**SOURCE RECORDS:**
....
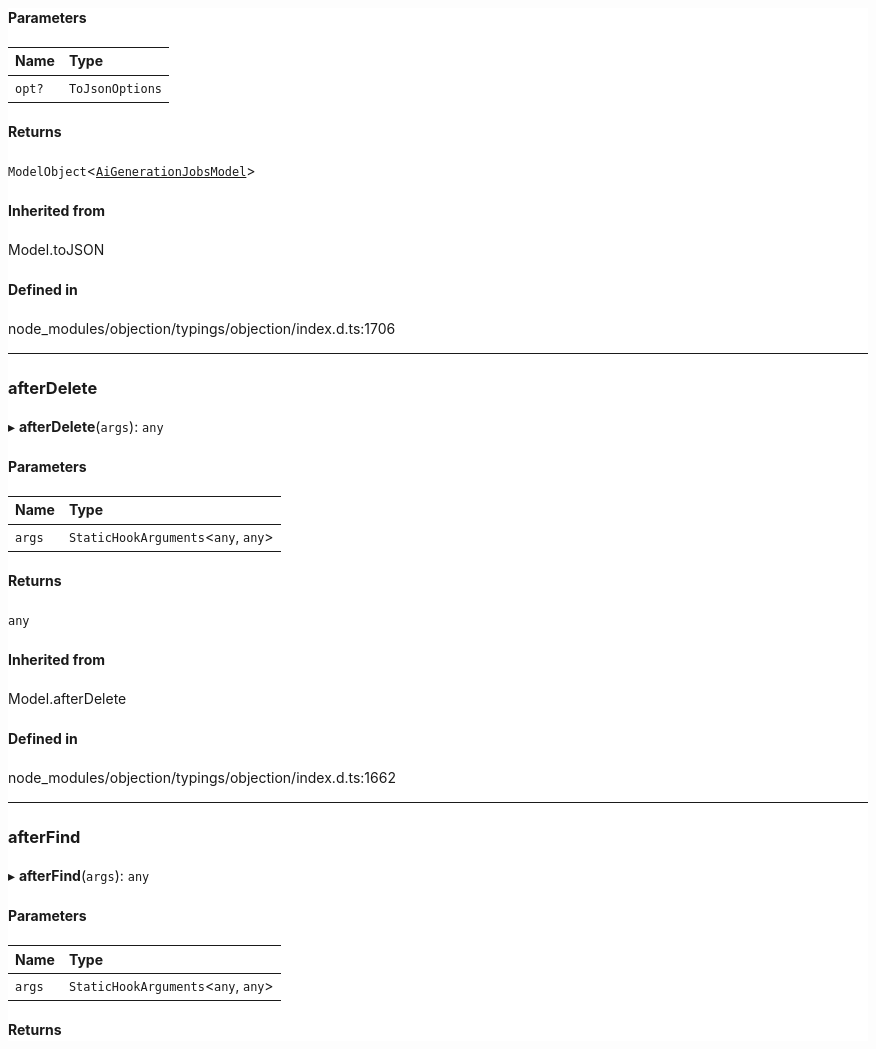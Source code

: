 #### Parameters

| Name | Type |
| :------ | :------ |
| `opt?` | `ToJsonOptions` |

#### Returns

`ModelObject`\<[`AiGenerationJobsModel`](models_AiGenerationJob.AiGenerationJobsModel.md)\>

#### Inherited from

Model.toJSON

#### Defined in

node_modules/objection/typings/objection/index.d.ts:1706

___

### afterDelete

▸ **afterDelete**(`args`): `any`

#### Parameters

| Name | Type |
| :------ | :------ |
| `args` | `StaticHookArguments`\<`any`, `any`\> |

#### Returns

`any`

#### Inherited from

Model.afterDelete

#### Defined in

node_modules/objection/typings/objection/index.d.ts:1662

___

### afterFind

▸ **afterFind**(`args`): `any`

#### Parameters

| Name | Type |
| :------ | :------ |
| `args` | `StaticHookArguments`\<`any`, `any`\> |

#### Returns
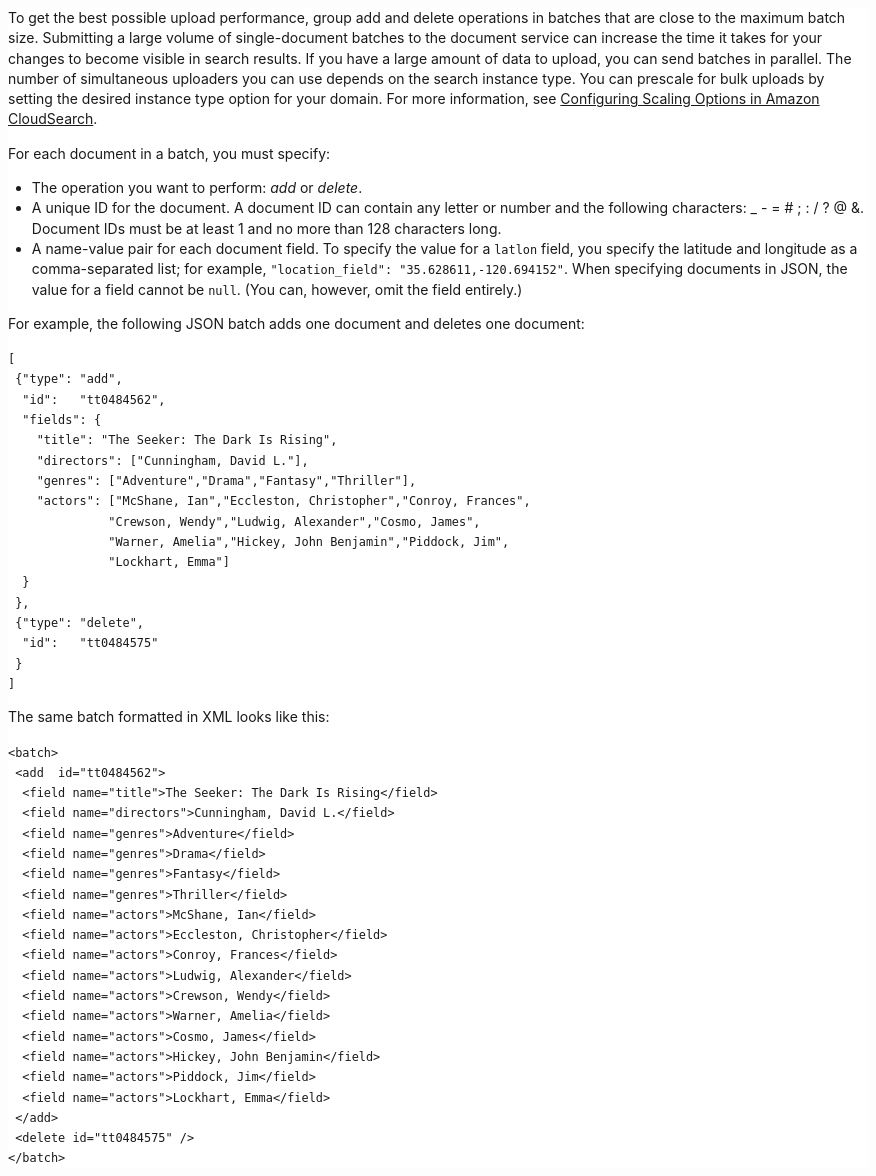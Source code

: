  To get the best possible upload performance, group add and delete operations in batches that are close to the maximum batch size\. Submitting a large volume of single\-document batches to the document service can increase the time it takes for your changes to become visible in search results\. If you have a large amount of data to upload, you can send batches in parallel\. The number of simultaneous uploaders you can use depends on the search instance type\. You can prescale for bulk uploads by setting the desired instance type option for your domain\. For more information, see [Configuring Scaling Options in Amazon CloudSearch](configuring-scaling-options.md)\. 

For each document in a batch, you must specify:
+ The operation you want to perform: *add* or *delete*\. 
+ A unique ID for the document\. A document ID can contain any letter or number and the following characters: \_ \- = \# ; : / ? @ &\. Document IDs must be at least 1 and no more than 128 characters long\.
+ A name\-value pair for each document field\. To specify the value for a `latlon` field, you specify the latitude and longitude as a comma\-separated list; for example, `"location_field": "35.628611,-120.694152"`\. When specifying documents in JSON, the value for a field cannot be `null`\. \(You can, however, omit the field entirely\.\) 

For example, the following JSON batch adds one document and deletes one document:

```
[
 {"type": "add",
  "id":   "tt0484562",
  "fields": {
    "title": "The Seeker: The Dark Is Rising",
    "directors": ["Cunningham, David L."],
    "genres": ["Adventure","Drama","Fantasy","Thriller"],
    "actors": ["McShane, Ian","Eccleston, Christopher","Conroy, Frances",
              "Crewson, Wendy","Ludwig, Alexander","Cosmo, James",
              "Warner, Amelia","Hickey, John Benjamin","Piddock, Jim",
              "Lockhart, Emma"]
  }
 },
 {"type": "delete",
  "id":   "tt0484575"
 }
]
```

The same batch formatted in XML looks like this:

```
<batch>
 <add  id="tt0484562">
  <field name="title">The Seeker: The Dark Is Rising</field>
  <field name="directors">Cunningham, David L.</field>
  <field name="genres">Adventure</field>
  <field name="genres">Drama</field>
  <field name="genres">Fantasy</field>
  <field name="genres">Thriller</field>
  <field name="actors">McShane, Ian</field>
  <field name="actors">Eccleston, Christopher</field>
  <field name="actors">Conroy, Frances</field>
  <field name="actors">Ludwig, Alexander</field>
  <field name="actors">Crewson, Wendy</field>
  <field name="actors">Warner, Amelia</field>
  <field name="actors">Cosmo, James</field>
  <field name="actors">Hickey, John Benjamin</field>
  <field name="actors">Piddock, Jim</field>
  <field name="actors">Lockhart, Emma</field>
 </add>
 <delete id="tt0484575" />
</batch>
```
....
Could every entry be restated word for word, pictures excluded?

**YOUR RESPONSE:**
Source code

: #### Parameters

| Name | Type |
| :------ | :------ |
| `opt?` | `ToJsonOptions` |

#### Returns

`ModelObject`\<[`AiGenerationJobsModel`](models_AiGenerationJob.AiGenerationJobsModel.md)\>

#### Inherited from

Model.toJSON

#### Defined in

node_modules/objection/typings/objection/index.d.ts:1706

___

### afterDelete

▸ **afterDelete**(`args`): `any`

#### Parameters

| Name | Type |
| :------ | :------ |
| `args` | `StaticHookArguments`\<`any`, `any`\> |

#### Returns

`any`

#### Inherited from

Model.afterDelete

#### Defined in

node_modules/objection/typings/objection/index.d.ts:1662

___

### afterFind

▸ **afterFind**(`args`): `any`

#### Parameters

| Name | Type |
| :------ | :------ |
| `args` | `StaticHookArguments`\<`any`, `any`\> |

#### Returns
Source code

:  To get the best possible upload performance, group add and delete operations in batches that are close to the maximum batch size\. Submitting a large volume of single\-document batches to the document service can increase the time it takes for your changes to become visible in search results\. If you have a large amount of data to upload, you can send batches in parallel\. The number of simultaneous uploaders you can use depends on the search instance type\. You can prescale for bulk uploads by setting the desired instance type option for your domain\. For more information, see [Configuring Scaling Options in Amazon CloudSearch](configuring-scaling-options.md)\. 

For each document in a batch, you must specify:
+ The operation you want to perform: *add* or *delete*\. 
+ A unique ID for the document\. A document ID can contain any letter or number and the following characters: \_ \- = \# ; : / ? @ &\. Document IDs must be at least 1 and no more than 128 characters long\.
+ A name\-value pair for each document field\. To specify the value for a `latlon` field, you specify the latitude and longitude as a comma\-separated list; for example, `"location_field": "35.628611,-120.694152"`\. When specifying documents in JSON, the value for a field cannot be `null`\. \(You can, however, omit the field entirely\.\) 

For example, the following JSON batch adds one document and deletes one document:

```
[
 {"type": "add",
  "id":   "tt0484562",
  "fields": {
    "title": "The Seeker: The Dark Is Rising",
    "directors": ["Cunningham, David L."],
    "genres": ["Adventure","Drama","Fantasy","Thriller"],
    "actors": ["McShane, Ian","Eccleston, Christopher","Conroy, Frances",
              "Crewson, Wendy","Ludwig, Alexander","Cosmo, James",
              "Warner, Amelia","Hickey, John Benjamin","Piddock, Jim",
              "Lockhart, Emma"]
  }
 },
 {"type": "delete",
  "id":   "tt0484575"
 }
]
```

The same batch formatted in XML looks like this:

```
<batch>
 <add  id="tt0484562">
  <field name="title">The Seeker: The Dark Is Rising</field>
  <field name="directors">Cunningham, David L.</field>
  <field name="genres">Adventure</field>
  <field name="genres">Drama</field>
  <field name="genres">Fantasy</field>
  <field name="genres">Thriller</field>
  <field name="actors">McShane, Ian</field>
  <field name="actors">Eccleston, Christopher</field>
  <field name="actors">Conroy, Frances</field>
  <field name="actors">Ludwig, Alexander</field>
  <field name="actors">Crewson, Wendy</field>
  <field name="actors">Warner, Amelia</field>
  <field name="actors">Cosmo, James</field>
  <field name="actors">Hickey, John Benjamin</field>
  <field name="actors">Piddock, Jim</field>
  <field name="actors">Lockhart, Emma</field>
 </add>
 <delete id="tt0484575" />
</batch>
```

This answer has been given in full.